Exercise description
Could you copy exactly the lines below, beginning at the line with "# anvil-reward-proofs" and stopping after the line with "Repository hosting Merkle", with no pictures?

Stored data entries
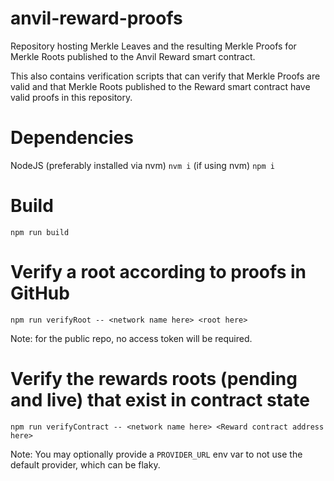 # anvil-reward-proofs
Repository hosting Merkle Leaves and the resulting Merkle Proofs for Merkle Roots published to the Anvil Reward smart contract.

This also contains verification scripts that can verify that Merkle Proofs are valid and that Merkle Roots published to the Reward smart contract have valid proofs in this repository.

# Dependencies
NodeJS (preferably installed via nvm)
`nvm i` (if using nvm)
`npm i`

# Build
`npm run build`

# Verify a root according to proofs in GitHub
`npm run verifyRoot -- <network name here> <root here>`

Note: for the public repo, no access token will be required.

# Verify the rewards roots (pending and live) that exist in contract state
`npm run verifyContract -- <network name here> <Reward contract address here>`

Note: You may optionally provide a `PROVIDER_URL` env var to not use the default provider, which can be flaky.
--
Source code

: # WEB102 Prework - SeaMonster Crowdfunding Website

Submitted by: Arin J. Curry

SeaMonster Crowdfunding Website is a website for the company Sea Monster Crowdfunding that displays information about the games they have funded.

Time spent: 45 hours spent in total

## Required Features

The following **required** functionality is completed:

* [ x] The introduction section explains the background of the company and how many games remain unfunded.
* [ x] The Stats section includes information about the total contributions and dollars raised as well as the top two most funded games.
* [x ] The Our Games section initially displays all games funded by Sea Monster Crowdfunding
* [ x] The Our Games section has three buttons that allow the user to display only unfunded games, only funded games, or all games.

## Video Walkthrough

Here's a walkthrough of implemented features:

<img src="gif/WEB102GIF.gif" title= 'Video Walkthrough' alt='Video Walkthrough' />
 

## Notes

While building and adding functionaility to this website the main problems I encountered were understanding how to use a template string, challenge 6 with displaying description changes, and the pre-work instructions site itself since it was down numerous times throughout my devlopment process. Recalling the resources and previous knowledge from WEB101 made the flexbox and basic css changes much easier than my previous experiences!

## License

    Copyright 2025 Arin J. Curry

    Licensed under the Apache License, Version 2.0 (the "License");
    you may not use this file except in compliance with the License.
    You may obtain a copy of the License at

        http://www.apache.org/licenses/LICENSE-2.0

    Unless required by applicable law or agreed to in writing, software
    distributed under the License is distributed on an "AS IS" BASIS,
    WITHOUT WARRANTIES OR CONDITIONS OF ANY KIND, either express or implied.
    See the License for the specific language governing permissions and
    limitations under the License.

Your solution
 # anvil-reward-proofs
Repository hosting Merkle Leaves and the resulting Merkle Proofs for Merkle Roots published to the Anvil Reward smart contract.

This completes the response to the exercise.